Mesela bir yerde olmak istemiyorsunuz fakat “ahlaki değerlere” göre orada olmanız lazım. Ama istemiyorsunuz, duygu durumunuz orada rahat değil. Bu durum direkt fiziksel semptom yaratıyor. Bunu düzenli olarak yapmak; daha büyük kronik stres, kronik ağrı, kronik mide bulantısı yaratıyor.
Hiç bir şeyi affetmek zorunda olmadığımızı, aslında affedilecek bir şey olmadığını da görmek gönlümüze de bedenimize de özgürlük getirir.
Bizim istediğimiz insanla, istediğimiz mekânda, istediğimiz hayatı yaratma özgürlüğümüzün olduğunu ve kimseye hiçbir şey borçlu olmadığımızı hatırlamak çok önemli.
Bunun ayırdına varmak her zaman kolay olmayabilir. Ben neyi gerçekten istiyorum, neyi bana ahlak ve görgü kuralları dayattı? Burada bazen yardımımıza koşabilir.
İnsanın kendi gerçeği ile bağ kurması için beden çok iyi bir araç. Çünkü beden gerçeği söylüyor. Bedendeki herhangi bir semptom o an kendi gerçeğimizi yaşamadığımızı gösteriyor.

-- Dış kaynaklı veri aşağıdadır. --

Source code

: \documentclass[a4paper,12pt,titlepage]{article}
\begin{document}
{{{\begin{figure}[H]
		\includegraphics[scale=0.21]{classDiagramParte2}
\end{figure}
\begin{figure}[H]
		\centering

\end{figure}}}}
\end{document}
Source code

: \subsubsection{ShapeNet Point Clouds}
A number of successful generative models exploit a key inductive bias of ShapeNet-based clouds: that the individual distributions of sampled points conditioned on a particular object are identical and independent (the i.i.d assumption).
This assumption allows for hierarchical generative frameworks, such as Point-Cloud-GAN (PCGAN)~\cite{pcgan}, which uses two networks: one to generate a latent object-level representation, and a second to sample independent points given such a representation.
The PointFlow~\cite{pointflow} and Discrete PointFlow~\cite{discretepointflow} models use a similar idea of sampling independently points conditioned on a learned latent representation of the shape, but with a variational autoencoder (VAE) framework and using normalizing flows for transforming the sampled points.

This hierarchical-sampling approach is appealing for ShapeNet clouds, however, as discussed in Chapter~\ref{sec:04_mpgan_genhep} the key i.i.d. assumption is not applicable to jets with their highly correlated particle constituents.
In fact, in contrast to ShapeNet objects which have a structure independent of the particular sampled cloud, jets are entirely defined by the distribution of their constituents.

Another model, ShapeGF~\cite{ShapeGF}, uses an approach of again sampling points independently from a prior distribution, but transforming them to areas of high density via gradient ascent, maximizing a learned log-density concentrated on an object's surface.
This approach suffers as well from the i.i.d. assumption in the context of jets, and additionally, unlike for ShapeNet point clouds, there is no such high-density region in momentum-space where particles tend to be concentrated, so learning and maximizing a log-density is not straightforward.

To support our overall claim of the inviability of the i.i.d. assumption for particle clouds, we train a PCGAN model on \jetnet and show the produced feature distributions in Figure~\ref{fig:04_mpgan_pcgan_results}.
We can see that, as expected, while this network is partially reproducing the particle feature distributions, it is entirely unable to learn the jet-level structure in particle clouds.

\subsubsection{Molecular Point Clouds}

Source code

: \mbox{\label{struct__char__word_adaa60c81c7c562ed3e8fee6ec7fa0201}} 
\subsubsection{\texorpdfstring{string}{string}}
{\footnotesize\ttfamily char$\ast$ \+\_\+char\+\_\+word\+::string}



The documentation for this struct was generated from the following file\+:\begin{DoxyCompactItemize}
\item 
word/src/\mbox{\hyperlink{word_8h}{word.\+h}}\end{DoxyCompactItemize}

Bedenin dilini duymak, algılamak zorsa dansa bir şans verebiliriz.
Dans, hareketin içine duyguların dahil olduğu bir alan.
O güne kadar hissedemediğiniz duygular, alan açmadığınız, için veremediğiniz pek çok şey görülmeye başlıyor dans ederken; müzik bize eşlik ediyor, hareketler kendini yaratıyor ve bir anlatı başlıyor. Bu anlatıyı bazen biz zihnimizle analiz edemiyoruz ama kendi hikayemiz olduğunu biliyoruz.
Zihin her şeyi anlayabileceğini sanmayı bırakıyor.
Dans pratiğinin içinde iletişimi, ilişki kurmayı, vermeyi- almayı, (bedeni) dinlemeyi ve hareketin içinde duyguları dönüştürmeyi öğreniyoruz.
Böylelikle bilinçsizce yalan söylemeyi bırakıp gerçeğimize yakınlaşıyoruz.